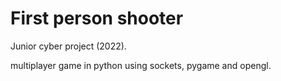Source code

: # First person shooter

Junior cyber project (2022).

multiplayer game in python using sockets, pygame and opengl.
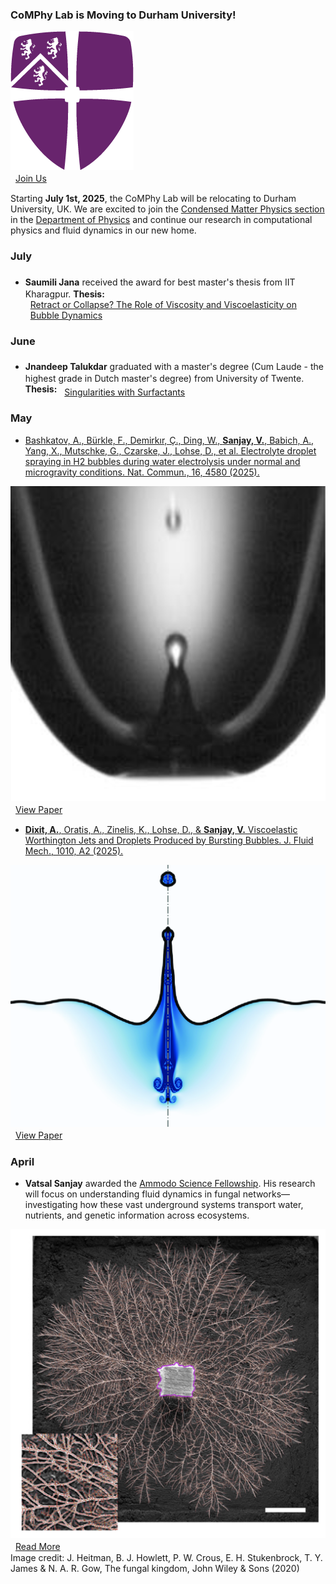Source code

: ### <i class="fa-solid fa-graduation-cap gradcap-icon"></i> CoMPhy Lab is Moving to Durham University!

<div class="news-flex-row">
  <div class="news-flex-row__image-container">
    <a href="https://www.durham.ac.uk">
      <img src="/assets/logos/Durham-University_NoText.png" alt="Durham University" class="news-image" style="box-shadow: none;">
    </a>
  </div>
  <div class="news-flex-row__links-container">
    <a href="/join" class="doi-link"><i class="fa-solid fa-arrow-up-right-from-square" style="margin-right: 8px; font-size: 1.2em;"></i>Join Us</a>
  </div>
</div>

Starting <strong>July 1st, 2025</strong>, the CoMPhy Lab will be relocating to Durham University, UK. We are excited to join the [Condensed Matter Physics section](https://www.durham.ac.uk/research/institutes-and-centres/condensed-matter-physics/) in the [Department of Physics](https://www.durham.ac.uk/departments/academic/physics/) and continue our research in computational physics and fluid dynamics in our new home.

### July

- <strong>Saumili Jana</strong> <a href="https://github.com/SaumiliJana"><i class="fa-brands fa-github" style="font-size: 1.5em; color: #8a2be2;"></i></a> received the award for best master's thesis from IIT Kharagpur. <strong>Thesis:</strong> <a href="https://bit.ly/ThesisJana" class="pdf-link" style="display: inline-flex; align-items: center;"><i class="fa-solid fa-file-pdf" style="margin-right: 8px; font-size: 1.2em; color: #e63946;"></i>Retract or Collapse? The Role of Viscosity and Viscoelasticity on Bubble Dynamics</a>

### June

- <strong>Jnandeep Talukdar</strong> <a href="https://github.com/spilltheT"><i class="fa-brands fa-github" style="font-size: 1.5em; color: #8a2be2;"></i></a> graduated with a master's degree (Cum Laude - the highest grade in Dutch master's degree) from University of Twente. <strong>Thesis:</strong> <a href="https://bit.ly/thesisJnan" class="pdf-link" style="display: inline-flex; align-items: center;"><i class="fa-solid fa-file-pdf" style="margin-right: 8px; font-size: 1.2em; color: #e63946;"></i>Singularities with Surfactants</a>

### May

- [Bashkatov, A., Bürkle, F., Demirkır, Ç., Ding, W., <strong>Sanjay, V.</strong>, Babich, A., Yang, X., Mutschke, G., Czarske, J., Lohse, D., et al. Electrolyte droplet spraying in H2 bubbles during water electrolysis under normal and microgravity conditions. Nat. Commun., 16, 4580 (2025).](/research#17)

<div class="news-flex-row">
  <div class="news-flex-row__image-container">
    <a href="/research#17">
      <img src="/assets/images/research/NatComm-jet-drop.png" alt="Drop injection" class="news-image">
    </a>
  </div>
  <div class="news-flex-row__links-container">
    <a href="https://doi.org/10.1038/s41467-025-59762-7" class="doi-link"><i class="fa-solid fa-arrow-up-right-from-square" style="margin-right: 8px; font-size: 1.2em;"></i>View Paper</a>
  </div>
</div>

- [<strong>Dixit, A.</strong>, Oratis, A., Zinelis, K., Lohse, D., & <strong>Sanjay, V.</strong> Viscoelastic Worthington Jets and Droplets Produced by Bursting Bubbles. J. Fluid Mech., 1010, A2 (2025).](/research#16)

<div class="news-flex-row">
  <div class="news-flex-row__image-container">
    <a href="/research#16">
      <img src="/assets/images/research/S002211202500237X_figAb.png" alt="Worthington Jets and Droplets" class="news-image">
    </a>
  </div>
  <div class="news-flex-row__links-container">
    <a href="https://doi.org/10.1017/jfm.2025.237" class="doi-link"><i class="fa-solid fa-arrow-up-right-from-square" style="margin-right: 8px; font-size: 1.2em;"></i>View Paper</a>
  </div>
</div>

### April

- <strong>Vatsal Sanjay</strong> awarded the <a href="https://www.ammodo.org/story/ammodo-science-fellowship-2024" class="blue-link">Ammodo Science Fellowship</a>. His research will focus on understanding fluid dynamics in fungal networks—investigating how these vast underground systems transport water, nutrients, and genetic information across ecosystems.

<div class="news-flex-row">
  <div class="news-flex-row__image-container">
    <img src="/assets/images/news/vatsal-ammodo-2025.jpg" alt="Vatsal Sanjay - Ammodo Science Fellowship" class="news-image">
  </div>
  <div class="news-flex-row__links-container">
    <a href="https://ammodo-science.webflow.io/researches/vatsal-sanjay" class="doi-link"><i class="fa-solid fa-arrow-up-right-from-square" style="margin-right: 8px; font-size: 1.2em;"></i>Read More</a>
  </div>
</div>

<div class="news-credit">
  Image credit: J. Heitman, B. J. Howlett, P. W. Crous, E. H. Stukenbrock, T. Y. James & N. A. R. Gow, The fungal kingdom, John Wiley & Sons (2020)
</div>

++++++

Task brief –
Find the lines above that hold "arrow", then copy each of them.

Exercise output –
    <a href="/join" class="doi-link"><i class="fa-solid fa-arrow-up-right-from-square" style="margin-right: 8px; font-size: 1.2em;"></i>Join Us</a>
    <a href="https://doi.org/10.1038/s41467-025-59762-7" class="doi-link"><i class="fa-solid fa-arrow-up-right-from-square" style="margin-right: 8px; font-size: 1.2em;"></i>View Paper</a>
    <a href="https://doi.org/10.1017/jfm.2025.237" class="doi-link"><i class="fa-solid fa-arrow-up-right-from-square" style="margin-right: 8px; font-size: 1.2em;"></i>View Paper</a>
    <a href="https://ammodo-science.webflow.io/researches/vatsal-sanjay" class="doi-link"><i class="fa-solid fa-arrow-up-right-from-square" style="margin-right: 8px; font-size: 1.2em;"></i>Read More</a>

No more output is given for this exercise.